Saluria inficita

Scientific classification
- Kingdom: Animalia
- Phylum: Arthropoda
- Class: Insecta
- Order: Lepidoptera
- Family: Pyralidae
- Genus: Saluria
- Species: S. inficita
- Binomial name: Saluria inficita Walker, 1863

= Saluria inficita =

- Authority: Walker, 1863

Species of moth

Saluria inficita, the white stem borer, is a moth of the family Pyralidae. The species was first described by Francis Walker in 1863. It is found in India and Sri Lanka.

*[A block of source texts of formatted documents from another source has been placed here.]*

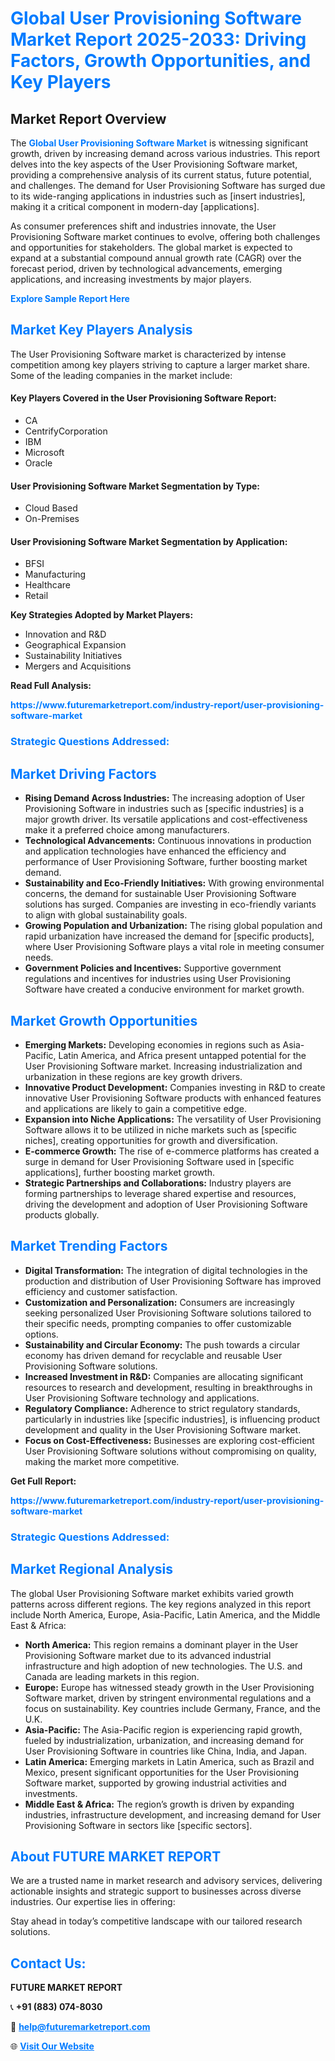 <h1 style="color: #007BFF;">Global User Provisioning Software Market Report 2025-2033: Driving Factors, Growth Opportunities, and Key Players</h1>

<section id="overview">
<h2>Market Report Overview</h2>
<p>The <a href="https://www.futuremarketreport.com/industry-report/user-provisioning-software-market" style="color: #007BFF; text-decoration: none;"><strong>Global User Provisioning Software Market</strong></a> is witnessing significant growth, driven by increasing demand across various industries. This report delves into the key aspects of the User Provisioning Software market, providing a comprehensive analysis of its current status, future potential, and challenges. The demand for User Provisioning Software has surged due to its wide-ranging applications in industries such as [insert industries], making it a critical component in modern-day [applications].</p>
<p>As consumer preferences shift and industries innovate, the User Provisioning Software market continues to evolve, offering both challenges and opportunities for stakeholders. The global market is expected to expand at a substantial compound annual growth rate (CAGR) over the forecast period, driven by technological advancements, emerging applications, and increasing investments by major players.</p>
</section>

<section id="overview">
<p><a href="https://www.futuremarketreport.com/request-sample/reportId=64175" style="color: #007BFF; text-decoration: none;"><strong>Explore Sample Report Here</strong></a></p>
</section>

<section id="key-players">
<h2 style="color: #007BFF;">Market Key Players Analysis</h2>
<p>The User Provisioning Software market is characterized by intense competition among key players striving to capture a larger market share. Some of the leading companies in the market include:</p>
<h4>Key Players Covered in the User Provisioning Software Report:</h4>
<ul><li>CA</li><li>CentrifyCorporation</li><li>IBM</li><li>Microsoft</li><li>Oracle</li></ul>
<h4>User Provisioning Software Market Segmentation by Type:</h4>
<ul><li>Cloud Based</li><li>On-Premises</li></ul>

<h4>User Provisioning Software Market Segmentation by Application:</h4>
<ul><li>BFSI</li><li>Manufacturing</li><li>Healthcare</li><li>Retail</li></ul>
<p><strong>Key Strategies Adopted by Market Players:</strong></p>
<ul>
<li>Innovation and R&D</li>
<li>Geographical Expansion</li>
<li>Sustainability Initiatives</li>
<li>Mergers and Acquisitions</li>
</ul>
</section>

<section>
<p><strong>Read Full Analysis: </strong></p><a href="https://www.futuremarketreport.com/industry-report/user-provisioning-software-market" style="color: #007BFF; text-decoration: none;"><strong>https://www.futuremarketreport.com/industry-report/user-provisioning-software-market</strong></a>
<h3 style="color: #007BFF;">Strategic Questions Addressed:</h3>
</section>

<section id="driving-factors">
<h2 style="color: #007BFF;">Market Driving Factors</h2>
<ul>
<li><strong>Rising Demand Across Industries:</strong> The increasing adoption of User Provisioning Software in industries such as [specific industries] is a major growth driver. Its versatile applications and cost-effectiveness make it a preferred choice among manufacturers.</li>
<li><strong>Technological Advancements:</strong> Continuous innovations in production and application technologies have enhanced the efficiency and performance of User Provisioning Software, further boosting market demand.</li>
<li><strong>Sustainability and Eco-Friendly Initiatives:</strong> With growing environmental concerns, the demand for sustainable User Provisioning Software solutions has surged. Companies are investing in eco-friendly variants to align with global sustainability goals.</li>
<li><strong>Growing Population and Urbanization:</strong> The rising global population and rapid urbanization have increased the demand for [specific products], where User Provisioning Software plays a vital role in meeting consumer needs.</li>
<li><strong>Government Policies and Incentives:</strong> Supportive government regulations and incentives for industries using User Provisioning Software have created a conducive environment for market growth.</li>
</ul>
</section>

<section id="growth-opportunities">
<h2 style="color: #007BFF;">Market Growth Opportunities</h2>
<ul>
<li><strong>Emerging Markets:</strong> Developing economies in regions such as Asia-Pacific, Latin America, and Africa present untapped potential for the User Provisioning Software market. Increasing industrialization and urbanization in these regions are key growth drivers.</li>
<li><strong>Innovative Product Development:</strong> Companies investing in R&D to create innovative User Provisioning Software products with enhanced features and applications are likely to gain a competitive edge.</li>
<li><strong>Expansion into Niche Applications:</strong> The versatility of User Provisioning Software allows it to be utilized in niche markets such as [specific niches], creating opportunities for growth and diversification.</li>
<li><strong>E-commerce Growth:</strong> The rise of e-commerce platforms has created a surge in demand for User Provisioning Software used in [specific applications], further boosting market growth.</li>
<li><strong>Strategic Partnerships and Collaborations:</strong> Industry players are forming partnerships to leverage shared expertise and resources, driving the development and adoption of User Provisioning Software products globally.</li>
</ul>
</section>

<section id="trending-factors">
<h2 style="color: #007BFF;">Market Trending Factors</h2>
<ul>
<li><strong>Digital Transformation:</strong> The integration of digital technologies in the production and distribution of User Provisioning Software has improved efficiency and customer satisfaction.</li>
<li><strong>Customization and Personalization:</strong> Consumers are increasingly seeking personalized User Provisioning Software solutions tailored to their specific needs, prompting companies to offer customizable options.</li>
<li><strong>Sustainability and Circular Economy:</strong> The push towards a circular economy has driven demand for recyclable and reusable User Provisioning Software solutions.</li>
<li><strong>Increased Investment in R&D:</strong> Companies are allocating significant resources to research and development, resulting in breakthroughs in User Provisioning Software technology and applications.</li>
<li><strong>Regulatory Compliance:</strong> Adherence to strict regulatory standards, particularly in industries like [specific industries], is influencing product development and quality in the User Provisioning Software market.</li>
<li><strong>Focus on Cost-Effectiveness:</strong> Businesses are exploring cost-efficient User Provisioning Software solutions without compromising on quality, making the market more competitive.</li>
</ul>
</section>

<section>
<p><strong>Get Full Report: </strong></p><a href="https://www.futuremarketreport.com/industry-report/user-provisioning-software-market" style="color: #007BFF; text-decoration: none;"><strong>https://www.futuremarketreport.com/industry-report/user-provisioning-software-market</strong></a>
<h3 style="color: #007BFF;">Strategic Questions Addressed:</h3>
</section>


<section id="regional-analysis">
<h2 style="color: #007BFF;">Market Regional Analysis</h2>
<p>The global User Provisioning Software market exhibits varied growth patterns across different regions. The key regions analyzed in this report include North America, Europe, Asia-Pacific, Latin America, and the Middle East & Africa:</p>
<ul>
<li><strong>North America:</strong> This region remains a dominant player in the User Provisioning Software market due to its advanced industrial infrastructure and high adoption of new technologies. The U.S. and Canada are leading markets in this region.</li>
<li><strong>Europe:</strong> Europe has witnessed steady growth in the User Provisioning Software market, driven by stringent environmental regulations and a focus on sustainability. Key countries include Germany, France, and the U.K.</li>
<li><strong>Asia-Pacific:</strong> The Asia-Pacific region is experiencing rapid growth, fueled by industrialization, urbanization, and increasing demand for User Provisioning Software in countries like China, India, and Japan.</li>
<li><strong>Latin America:</strong> Emerging markets in Latin America, such as Brazil and Mexico, present significant opportunities for the User Provisioning Software market, supported by growing industrial activities and investments.</li>
<li><strong>Middle East & Africa:</strong> The region’s growth is driven by expanding industries, infrastructure development, and increasing demand for User Provisioning Software in sectors like [specific sectors].</li>
</ul>
</section>

<footer>
<h2 style="color: #007BFF;">About FUTURE MARKET REPORT</h2>
<p>We are a trusted name in market research and advisory services, delivering actionable insights and strategic support to businesses across diverse industries. Our expertise lies in offering:</p>

<p>Stay ahead in today’s competitive landscape with our tailored research solutions.</p>

<h2 style="color: #007BFF;">Contact Us:</h2>
<p><strong>FUTURE MARKET REPORT</strong></p>
<p>📞 <strong>+91 (883) 074-8030</strong></p>
<p>📧 <strong><a href="mailto:help@futuremarketreport.com" style="color: #007BFF;">help@futuremarketreport.com</a></strong></p>
<p>🌐 <strong><a href="https://www.futuremarketreport.com/" style="color: #007BFF;">Visit Our Website</a></strong></p>
</footer>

Its caterpillars are pests of Eleusine coracana, Oryza sativa, Setaria italica and Zea mays.

==Description==
The adult has brownish wings. A pale white band runs along the margin of the forewings. The hindwings are white. The caterpillar is whitish creamy coloured with a yellow head. Its eggs are grey with a tuft of hairs. The pupa are brownish.

Caterpillars attack root areas of the plant and then bore into the soft tissues. After severe infestations, the plants show dried up shoots and turn yellow. Damage can controlled by hand picking, pheromone usage, light traps and usage of chemical insecticides such as carabaryl, methyl parathion, phosphomidon or dimethoate.